Not only was I using Land colours but I wanted to try to create something that represented the type of weaving a tribe might produce and from my research it seems that it is common to favour motifs, repeat patterning and banding separating distinctive areas.
From bottom to top:
Medium brown – plain weave with rows of single Soumak in alternating directions.
Orange – pattern 1 as per diagram above..
Green/deep brown – plain weave, 2 rows green and 1 row deep brown forming the chevrons.
Dark green – 1 row double Soumak.
Russet – pattern 2 as per diagram, using 3 yarns together so allowing the warp to be exposed where there is only plain weave. I feel this enhances the visual effect of the pattern and pushes it to the fore.
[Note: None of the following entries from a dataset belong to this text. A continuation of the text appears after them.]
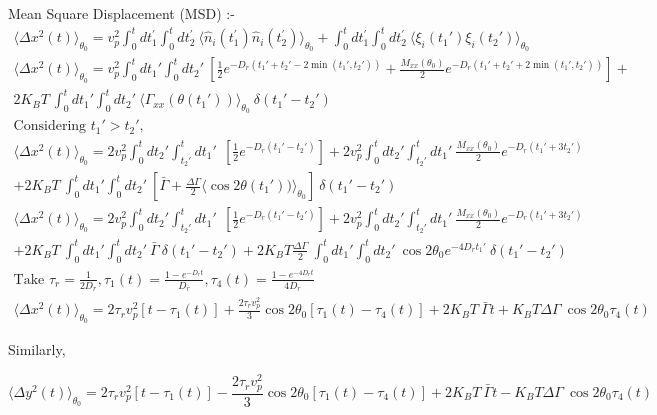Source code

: \documentclass[]{article}
\begin{document}
Mean Square Displacement (MSD) :-
\begin{multline*}
    \langle \Delta x^2(t) \rangle_{\theta_0} =v_p^2\int_0^t dt_1^\prime\int_0^t dt_2^\prime \  \langle \hat n_i(t_1^\prime) \hat n_i(t_2^\prime) \rangle_{\theta_0}+\int_0^tdt_1^\prime\int_0^t dt_2^\prime \  \langle\xi_i(t_1\prime)\xi_i(t_2\prime)\rangle_{\theta_0}
\\ \langle \Delta x^2(t) \rangle_{\theta_0}=v_p^2\int_0^t dt_1\prime\int_0^t dt_2\prime \ [ \frac{1}{2}e^{-D_r(t_1\prime+t_2\prime-2 \min(t_1\prime,t_2\prime))}+\frac{M_{xx}(\theta_0)}{2}e^{-D_r(t_1\prime+t_2\prime+2 \min(t_1\prime,t_2\prime))}] + 
\\ 2 K_B T \ \int_0^tdt_1\prime\int_0^t dt_2\prime \  \langle\Gamma_{xx}(\theta (t_1\prime))\rangle_{\theta_0} \ \delta(t_1\prime-t_2\prime)
\\ \text{Considering } t_1\prime > t_2\prime,
\\ \langle \Delta x^2(t) \rangle_{\theta_0}=2v_p^2\int_0^t dt_2\prime\int_{t_2\prime}^t dt_1\prime \ \ [ \frac{1}{2}e^{-D_r(t_1\prime-t_2\prime)}] +2v_p^2\int_0^t dt_2\prime\int_{t_2\prime}^t dt_1\prime \ \frac{M_{xx}(\theta_0)}{2}e^{-D_r(t_1\prime+3t_2\prime )}
\\+ 2 K_B T \ \int_0^tdt_1\prime\int_0^t dt_2\prime \ [\bar\Gamma  + \frac{\Delta \Gamma}{2} \langle \cos 2 \theta(t_1\prime))\rangle_{\theta_0} ]\ \delta(t_1\prime-t_2\prime)
\\ \langle \Delta x^2(t) \rangle_{\theta_0}=2v_p^2\int_0^t dt_2\prime\int_{t_2\prime}^t dt_1\prime \ \ [ \frac{1}{2}e^{-D_r(t_1\prime-t_2\prime)}] +2v_p^2\int_0^t dt_2\prime\int_{t_2\prime}^t dt_1\prime \ \frac{M_{xx}(\theta_0)}{2}e^{-D_r(t_1\prime+3t_2\prime )}
\\+ 2 K_B T \ \int_0^tdt_1\prime\int_0^t dt_2\prime \ \bar\Gamma \ \delta(t_1\prime-t_2\prime)+ 2 K_B T \frac{\Delta \Gamma}{2}  \ \int_0^tdt_1\prime\int_0^t dt_2\prime \ \cos 2 \theta_0 e^{-4D_r t_1\prime}  \ \delta(t_1\prime-t_2\prime)
\\ \text{Take }\tau_r = \frac {1}{2D_r},\tau_1(t)=\frac{1-e^{-D_rt}}{D_r},\tau_4(t)=\frac{1-e^{-4D_rt}}{4D_r}
\\ \langle \Delta x^2(t) \rangle_{\theta_0}=2\tau_r v_p^2[ t-\tau_1(t)]+\frac{2\tau_rv_p^2}{3} \cos 2\theta_0 [\tau_1(t)-\tau_4(t)]+2 K_B T \ \bar\Gamma t+ K_B T \Delta \Gamma  \ \cos 2 \theta_0 \tau_4(t)
\end{multline*}


Similarly,

$$\langle \Delta y^2(t) \rangle_{\theta_0}=2\tau_r v_p^2[ t-\tau_1(t)]-\frac{2\tau_rv_p^2}{3} \cos 2\theta_0 [\tau_1(t)-\tau_4(t)]+2 K_B T \ \bar\Gamma t- K_B T \Delta \Gamma  \ \cos 2 \theta_0 \tau_4(t)$$
\end{document}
Dark green – 2 rows double Soumak.
Deep yellow – plain weave plus rows of Egyptian knots with silk paper beads woven in. I made these beads especially for this project to match those on the photograph on my storyboard. They represent small scrolls with hidden secret messages and prayers to tribal ancestors.
Medium brown – plain weave over 2 warps.
Green/deep brown – plain weave with a diagonal increase/decrease. I did this section twice (and can confirm how time consuming it is to undo weaving) because the first time I linked the threads together where they met in each row. However, this didn’t give me the sharp, stepped diagonal line I was after so I pulled it out and redid it without linking the two colours and it is a much cleaner colour split and linear definition.
Dark green – 1 row double Soumak.
Orange – plain weave with 2 rows of chaining. I’m a little disappointed in this section because the chaining isn’t as regular and smooth as I would like. I pulled it out twice but found that I couldn’t get the tension any more even. By this stage I was working a significant distance along the loom, away from my body, and just couldn’t control the yarn well enough at that distance. With a real loom that can be wound forward this would be much more easy and controllable.
Overall I’m fairly pleased with the result but I feel that it doesn’t reflect the time I spent on it. Much time was taken choosing yarns, drawing plans and stitch diagrams before even starting to weave and the result is fine, just how I thought it would be, but not wonderfully exciting. Part of this, I feel, comes from it being a sampler. Perhaps if it were a patterned end of a much larger rug with a plain centre it might have more impact.
Or perhaps it is simply that it took me twice as long to do than I thought it would (due to my ongoing neck problems) and it’s become so familiar to me that the newness, or originality, of it has just worn off.
Love your storyboard.
Thanks Susan. It was really fun to do, and very useful for the exercise.